» How to complete this task: Every single entry should be printed exactly.

» Source data:

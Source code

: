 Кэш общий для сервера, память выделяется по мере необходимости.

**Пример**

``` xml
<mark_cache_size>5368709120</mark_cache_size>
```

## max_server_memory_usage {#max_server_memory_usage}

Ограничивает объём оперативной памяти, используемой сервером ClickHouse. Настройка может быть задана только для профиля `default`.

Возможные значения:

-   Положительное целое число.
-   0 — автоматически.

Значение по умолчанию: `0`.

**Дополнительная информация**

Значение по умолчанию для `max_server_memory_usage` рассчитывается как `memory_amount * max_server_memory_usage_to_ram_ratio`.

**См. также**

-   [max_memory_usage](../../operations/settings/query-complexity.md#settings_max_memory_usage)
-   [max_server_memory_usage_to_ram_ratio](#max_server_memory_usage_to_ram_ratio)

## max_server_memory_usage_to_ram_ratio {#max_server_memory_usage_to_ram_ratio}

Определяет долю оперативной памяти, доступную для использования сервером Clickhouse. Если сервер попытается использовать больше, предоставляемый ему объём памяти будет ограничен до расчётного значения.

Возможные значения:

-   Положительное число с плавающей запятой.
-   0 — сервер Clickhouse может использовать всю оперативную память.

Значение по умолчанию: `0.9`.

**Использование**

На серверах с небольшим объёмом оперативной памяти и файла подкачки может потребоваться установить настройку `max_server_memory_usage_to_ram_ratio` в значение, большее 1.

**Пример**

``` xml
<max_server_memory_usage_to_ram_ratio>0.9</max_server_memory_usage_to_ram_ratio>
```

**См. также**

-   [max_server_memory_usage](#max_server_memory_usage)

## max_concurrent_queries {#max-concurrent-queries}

» Solution to the exercise:
Source code

: Кэш общий для сервера, память выделяется по мере необходимости.

**Пример**

``` xml
<mark_cache_size>5368709120</mark_cache_size>
```

## max_server_memory_usage {#max_server_memory_usage}

Ограничивает объём оперативной памяти, используемой сервером ClickHouse. Настройка может быть задана только для профиля `default`.

Возможные значения:

-   Положительное целое число.
-   0 — автоматически.

Значение по умолчанию: `0`.

**Дополнительная информация**

Значение по умолчанию для `max_server_memory_usage` рассчитывается как `memory_amount * max_server_memory_usage_to_ram_ratio`.

**См. также**

-   [max_memory_usage](../../operations/settings/query-complexity.md#settings_max_memory_usage)
-   [max_server_memory_usage_to_ram_ratio](#max_server_memory_usage_to_ram_ratio)

## max_server_memory_usage_to_ram_ratio {#max_server_memory_usage_to_ram_ratio}

Определяет долю оперативной памяти, доступную для использования сервером Clickhouse. Если сервер попытается использовать больше, предоставляемый ему объём памяти будет ограничен до расчётного значения.

Возможные значения:

-   Положительное число с плавающей запятой.
-   0 — сервер Clickhouse может использовать всю оперативную память.

Значение по умолчанию: `0.9`.

**Использование**

На серверах с небольшим объёмом оперативной памяти и файла подкачки может потребоваться установить настройку `max_server_memory_usage_to_ram_ratio` в значение, большее 1.

**Пример**

``` xml
<max_server_memory_usage_to_ram_ratio>0.9</max_server_memory_usage_to_ram_ratio>
```

**См. также**

-   [max_server_memory_usage](#max_server_memory_usage)

## max_concurrent_queries {#max-concurrent-queries}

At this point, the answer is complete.